» **WORK INSTRUCTIONS**
Copy out exactly every line from the line containing "kunderna till avfarten." until the records below end, inclusive of both boundary lines.

(Excerpts from a dataset)

☆ ☆ ☆ ☆ ☆ ☆ ☆

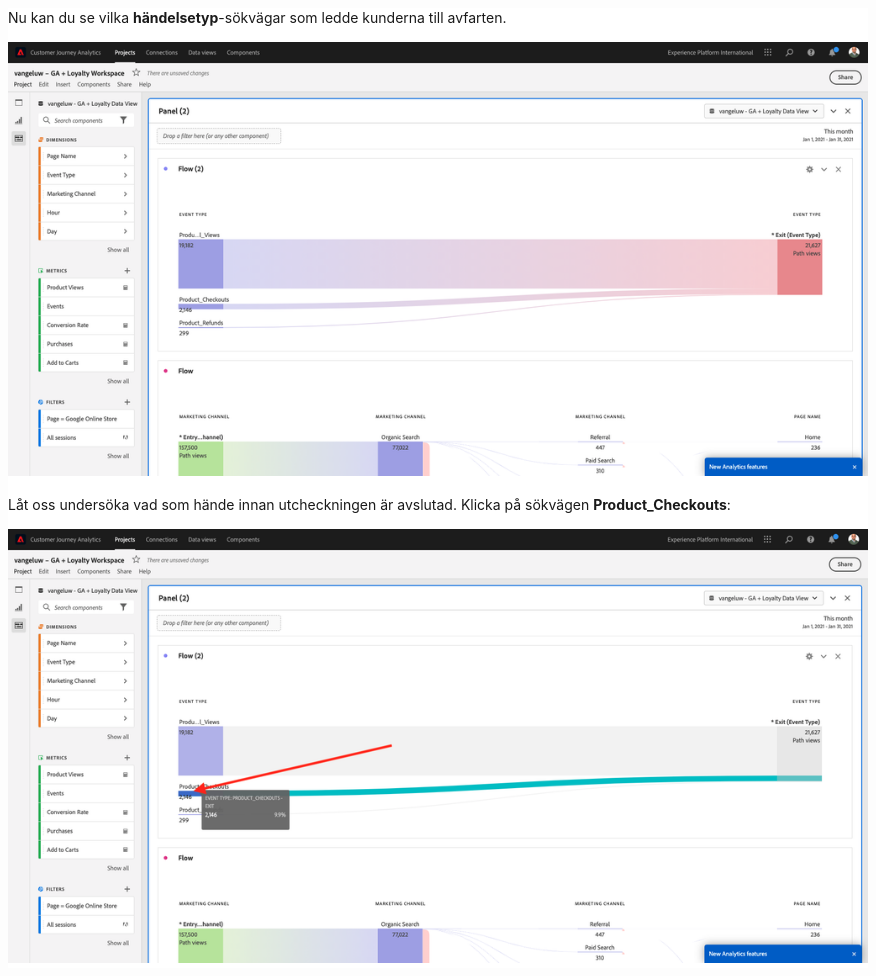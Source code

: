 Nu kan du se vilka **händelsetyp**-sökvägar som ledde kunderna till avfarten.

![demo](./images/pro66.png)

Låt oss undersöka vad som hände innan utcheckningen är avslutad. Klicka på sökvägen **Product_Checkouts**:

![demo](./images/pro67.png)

☆ ☆ ☆ ☆ ☆ ☆ ☆

» **THE COMPLETED TASK**
: Nu kan du se vilka **händelsetyp**-sökvägar som ledde kunderna till avfarten.

![demo](./images/pro66.png)

Låt oss undersöka vad som hände innan utcheckningen är avslutad. Klicka på sökvägen **Product_Checkouts**:

![demo](./images/pro67.png)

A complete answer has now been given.